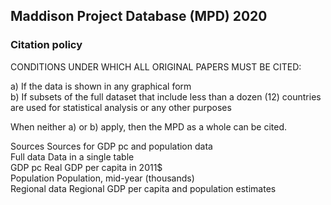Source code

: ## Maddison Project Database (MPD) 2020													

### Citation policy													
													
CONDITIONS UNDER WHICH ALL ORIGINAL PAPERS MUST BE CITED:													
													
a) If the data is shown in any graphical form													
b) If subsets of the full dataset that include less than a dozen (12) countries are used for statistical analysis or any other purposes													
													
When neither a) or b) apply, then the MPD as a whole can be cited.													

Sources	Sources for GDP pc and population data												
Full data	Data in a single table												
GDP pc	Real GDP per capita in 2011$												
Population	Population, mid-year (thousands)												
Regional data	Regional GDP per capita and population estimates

····················

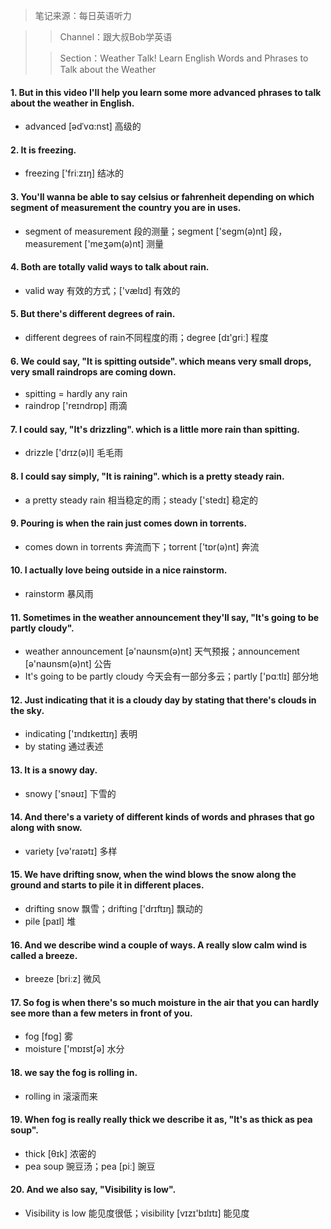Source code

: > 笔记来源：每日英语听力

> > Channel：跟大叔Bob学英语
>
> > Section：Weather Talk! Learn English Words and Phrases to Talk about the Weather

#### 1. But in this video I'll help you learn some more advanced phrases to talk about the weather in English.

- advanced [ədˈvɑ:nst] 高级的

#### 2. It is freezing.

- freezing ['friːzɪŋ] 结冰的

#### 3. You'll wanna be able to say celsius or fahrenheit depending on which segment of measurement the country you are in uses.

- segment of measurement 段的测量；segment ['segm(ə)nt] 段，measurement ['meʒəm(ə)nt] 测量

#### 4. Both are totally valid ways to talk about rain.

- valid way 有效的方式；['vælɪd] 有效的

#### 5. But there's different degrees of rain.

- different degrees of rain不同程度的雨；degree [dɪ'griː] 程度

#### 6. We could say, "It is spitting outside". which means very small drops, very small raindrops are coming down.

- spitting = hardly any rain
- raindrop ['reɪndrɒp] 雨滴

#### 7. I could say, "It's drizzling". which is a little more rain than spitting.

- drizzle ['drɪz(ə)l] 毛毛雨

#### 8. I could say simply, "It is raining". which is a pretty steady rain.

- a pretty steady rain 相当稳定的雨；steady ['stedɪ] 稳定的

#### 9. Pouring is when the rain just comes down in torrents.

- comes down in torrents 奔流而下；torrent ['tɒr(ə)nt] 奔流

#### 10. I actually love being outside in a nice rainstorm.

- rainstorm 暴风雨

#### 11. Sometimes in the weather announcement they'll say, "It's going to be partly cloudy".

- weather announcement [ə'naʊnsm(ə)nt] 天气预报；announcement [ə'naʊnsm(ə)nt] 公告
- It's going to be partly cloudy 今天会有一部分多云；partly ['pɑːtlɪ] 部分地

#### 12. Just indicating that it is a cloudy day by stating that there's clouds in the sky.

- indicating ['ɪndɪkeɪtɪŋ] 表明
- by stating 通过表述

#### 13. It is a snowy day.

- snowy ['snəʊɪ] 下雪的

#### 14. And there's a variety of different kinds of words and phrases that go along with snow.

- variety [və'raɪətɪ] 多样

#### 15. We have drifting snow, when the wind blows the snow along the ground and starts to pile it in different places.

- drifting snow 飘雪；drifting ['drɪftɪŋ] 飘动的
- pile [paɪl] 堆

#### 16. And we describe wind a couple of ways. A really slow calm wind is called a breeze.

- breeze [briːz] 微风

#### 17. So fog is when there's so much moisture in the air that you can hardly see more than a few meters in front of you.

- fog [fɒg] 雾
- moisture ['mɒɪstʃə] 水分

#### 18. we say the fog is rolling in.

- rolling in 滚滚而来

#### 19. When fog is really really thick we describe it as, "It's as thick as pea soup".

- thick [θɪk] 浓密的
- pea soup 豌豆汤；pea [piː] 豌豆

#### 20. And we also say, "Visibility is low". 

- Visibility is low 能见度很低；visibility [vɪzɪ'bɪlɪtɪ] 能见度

····················

[Assigned task]
Taking the entries above, restate exactly those lines that fall between the line with "#### 19. When" and the line with "- Visibility is", keeping both of those lines too.

[Task answer]
#### 19. When fog is really really thick we describe it as, "It's as thick as pea soup".

- thick [θɪk] 浓密的
- pea soup 豌豆汤；pea [piː] 豌豆

#### 20. And we also say, "Visibility is low". 

- Visibility is low 能见度很低；visibility [vɪzɪ'bɪlɪtɪ] 能见度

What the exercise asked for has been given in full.